- WHAT NEEDS TO BE DONE:
Reproduce the data word for word, keeping every line complete.

TASK MATERIAL Start Marker

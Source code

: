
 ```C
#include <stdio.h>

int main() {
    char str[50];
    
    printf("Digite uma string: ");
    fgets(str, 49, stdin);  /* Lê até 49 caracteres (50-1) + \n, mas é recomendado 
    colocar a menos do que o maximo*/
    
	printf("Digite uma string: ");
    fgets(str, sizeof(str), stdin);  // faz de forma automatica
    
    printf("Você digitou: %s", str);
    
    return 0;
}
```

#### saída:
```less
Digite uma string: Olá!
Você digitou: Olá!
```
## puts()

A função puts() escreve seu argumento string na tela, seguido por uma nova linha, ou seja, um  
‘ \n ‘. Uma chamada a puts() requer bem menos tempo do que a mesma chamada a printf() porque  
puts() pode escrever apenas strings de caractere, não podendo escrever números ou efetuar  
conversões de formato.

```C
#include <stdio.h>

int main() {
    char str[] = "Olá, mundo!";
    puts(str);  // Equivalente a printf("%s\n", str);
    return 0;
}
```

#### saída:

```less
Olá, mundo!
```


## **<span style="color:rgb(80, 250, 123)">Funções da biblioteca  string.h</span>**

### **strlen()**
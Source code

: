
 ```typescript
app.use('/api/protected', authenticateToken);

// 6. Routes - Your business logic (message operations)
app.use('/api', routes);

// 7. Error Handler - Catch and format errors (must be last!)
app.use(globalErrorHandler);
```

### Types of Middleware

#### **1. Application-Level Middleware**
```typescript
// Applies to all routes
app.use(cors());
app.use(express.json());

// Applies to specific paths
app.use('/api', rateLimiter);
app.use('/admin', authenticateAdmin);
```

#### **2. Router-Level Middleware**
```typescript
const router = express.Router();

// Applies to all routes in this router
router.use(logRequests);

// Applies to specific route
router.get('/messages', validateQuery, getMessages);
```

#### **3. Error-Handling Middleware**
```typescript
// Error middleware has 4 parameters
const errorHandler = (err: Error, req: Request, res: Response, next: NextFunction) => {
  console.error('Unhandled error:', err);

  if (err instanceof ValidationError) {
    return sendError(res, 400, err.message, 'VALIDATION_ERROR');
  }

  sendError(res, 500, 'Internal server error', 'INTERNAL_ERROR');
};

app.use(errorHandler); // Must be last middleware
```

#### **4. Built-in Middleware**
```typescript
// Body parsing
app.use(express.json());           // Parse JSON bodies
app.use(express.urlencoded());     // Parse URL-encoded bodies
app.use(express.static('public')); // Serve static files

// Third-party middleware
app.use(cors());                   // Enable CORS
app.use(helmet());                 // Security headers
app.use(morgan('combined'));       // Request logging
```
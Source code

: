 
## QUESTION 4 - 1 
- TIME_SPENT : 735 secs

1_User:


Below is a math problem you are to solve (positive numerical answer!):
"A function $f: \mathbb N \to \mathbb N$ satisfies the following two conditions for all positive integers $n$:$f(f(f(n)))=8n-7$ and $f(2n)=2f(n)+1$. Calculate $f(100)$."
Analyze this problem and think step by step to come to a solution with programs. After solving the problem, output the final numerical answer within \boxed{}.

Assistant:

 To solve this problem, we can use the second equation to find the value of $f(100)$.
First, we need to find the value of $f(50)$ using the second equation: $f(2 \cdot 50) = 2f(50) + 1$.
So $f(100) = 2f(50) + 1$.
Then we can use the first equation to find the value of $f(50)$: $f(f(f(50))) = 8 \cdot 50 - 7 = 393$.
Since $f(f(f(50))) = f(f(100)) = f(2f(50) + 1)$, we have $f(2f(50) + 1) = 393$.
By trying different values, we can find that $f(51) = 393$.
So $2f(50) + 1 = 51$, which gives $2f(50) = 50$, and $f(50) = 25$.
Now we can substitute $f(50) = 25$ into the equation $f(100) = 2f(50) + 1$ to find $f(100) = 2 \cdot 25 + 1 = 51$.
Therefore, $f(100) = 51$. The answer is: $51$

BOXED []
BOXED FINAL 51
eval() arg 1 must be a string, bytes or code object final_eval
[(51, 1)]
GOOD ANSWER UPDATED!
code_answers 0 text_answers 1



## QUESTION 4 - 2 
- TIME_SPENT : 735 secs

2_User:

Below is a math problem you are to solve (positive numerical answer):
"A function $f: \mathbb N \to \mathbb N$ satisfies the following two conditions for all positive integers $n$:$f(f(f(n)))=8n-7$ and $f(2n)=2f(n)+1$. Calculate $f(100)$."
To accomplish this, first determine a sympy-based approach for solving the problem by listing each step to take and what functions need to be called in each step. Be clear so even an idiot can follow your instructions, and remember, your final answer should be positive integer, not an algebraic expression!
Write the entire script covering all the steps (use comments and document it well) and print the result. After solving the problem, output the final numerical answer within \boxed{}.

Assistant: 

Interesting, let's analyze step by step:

TASK MATERIAL End Marker

- ANSWER SECTION:
Source code

:
 ```C
#include <stdio.h>

int main() {
    char str[50];
    
    printf("Digite uma string: ");
    fgets(str, 49, stdin);  /* Lê até 49 caracteres (50-1) + \n, mas é recomendado 
    colocar a menos do que o maximo*/
    
	printf("Digite uma string: ");
    fgets(str, sizeof(str), stdin);  // faz de forma automatica
    
    printf("Você digitou: %s", str);
    
    return 0;
}
```

#### saída:
```less
Digite uma string: Olá!
Você digitou: Olá!
```
## puts()

A função puts() escreve seu argumento string na tela, seguido por uma nova linha, ou seja, um  
‘ \n ‘. Uma chamada a puts() requer bem menos tempo do que a mesma chamada a printf() porque  
puts() pode escrever apenas strings de caractere, não podendo escrever números ou efetuar  
conversões de formato.

```C
#include <stdio.h>

int main() {
    char str[] = "Olá, mundo!";
    puts(str);  // Equivalente a printf("%s\n", str);
    return 0;
}
```

#### saída:

```less
Olá, mundo!
```


## **<span style="color:rgb(80, 250, 123)">Funções da biblioteca  string.h</span>**

### **strlen()**
Source code

:
 ```typescript
app.use('/api/protected', authenticateToken);

// 6. Routes - Your business logic (message operations)
app.use('/api', routes);

// 7. Error Handler - Catch and format errors (must be last!)
app.use(globalErrorHandler);
```

### Types of Middleware

#### **1. Application-Level Middleware**
```typescript
// Applies to all routes
app.use(cors());
app.use(express.json());

// Applies to specific paths
app.use('/api', rateLimiter);
app.use('/admin', authenticateAdmin);
```

#### **2. Router-Level Middleware**
```typescript
const router = express.Router();

// Applies to all routes in this router
router.use(logRequests);

// Applies to specific route
router.get('/messages', validateQuery, getMessages);
```

#### **3. Error-Handling Middleware**
```typescript
// Error middleware has 4 parameters
const errorHandler = (err: Error, req: Request, res: Response, next: NextFunction) => {
  console.error('Unhandled error:', err);

  if (err instanceof ValidationError) {
    return sendError(res, 400, err.message, 'VALIDATION_ERROR');
  }

  sendError(res, 500, 'Internal server error', 'INTERNAL_ERROR');
};

app.use(errorHandler); // Must be last middleware
```

#### **4. Built-in Middleware**
```typescript
// Body parsing
app.use(express.json());           // Parse JSON bodies
app.use(express.urlencoded());     // Parse URL-encoded bodies
app.use(express.static('public')); // Serve static files

// Third-party middleware
app.use(cors());                   // Enable CORS
app.use(helmet());                 // Security headers
app.use(morgan('combined'));       // Request logging
```
Source code

: 
## QUESTION 4 - 1 
- TIME_SPENT : 735 secs

1_User:


Below is a math problem you are to solve (positive numerical answer!):
"A function $f: \mathbb N \to \mathbb N$ satisfies the following two conditions for all positive integers $n$:$f(f(f(n)))=8n-7$ and $f(2n)=2f(n)+1$. Calculate $f(100)$."
Analyze this problem and think step by step to come to a solution with programs. After solving the problem, output the final numerical answer within \boxed{}.

Assistant:

 To solve this problem, we can use the second equation to find the value of $f(100)$.
First, we need to find the value of $f(50)$ using the second equation: $f(2 \cdot 50) = 2f(50) + 1$.
So $f(100) = 2f(50) + 1$.
Then we can use the first equation to find the value of $f(50)$: $f(f(f(50))) = 8 \cdot 50 - 7 = 393$.
Since $f(f(f(50))) = f(f(100)) = f(2f(50) + 1)$, we have $f(2f(50) + 1) = 393$.
By trying different values, we can find that $f(51) = 393$.
So $2f(50) + 1 = 51$, which gives $2f(50) = 50$, and $f(50) = 25$.
Now we can substitute $f(50) = 25$ into the equation $f(100) = 2f(50) + 1$ to find $f(100) = 2 \cdot 25 + 1 = 51$.
Therefore, $f(100) = 51$. The answer is: $51$

BOXED []
BOXED FINAL 51
eval() arg 1 must be a string, bytes or code object final_eval
[(51, 1)]
GOOD ANSWER UPDATED!
code_answers 0 text_answers 1



## QUESTION 4 - 2 
- TIME_SPENT : 735 secs

2_User:

Below is a math problem you are to solve (positive numerical answer):
"A function $f: \mathbb N \to \mathbb N$ satisfies the following two conditions for all positive integers $n$:$f(f(f(n)))=8n-7$ and $f(2n)=2f(n)+1$. Calculate $f(100)$."
To accomplish this, first determine a sympy-based approach for solving the problem by listing each step to take and what functions need to be called in each step. Be clear so even an idiot can follow your instructions, and remember, your final answer should be positive integer, not an algebraic expression!
Write the entire script covering all the steps (use comments and document it well) and print the result. After solving the problem, output the final numerical answer within \boxed{}.

Assistant: 

Interesting, let's analyze step by step:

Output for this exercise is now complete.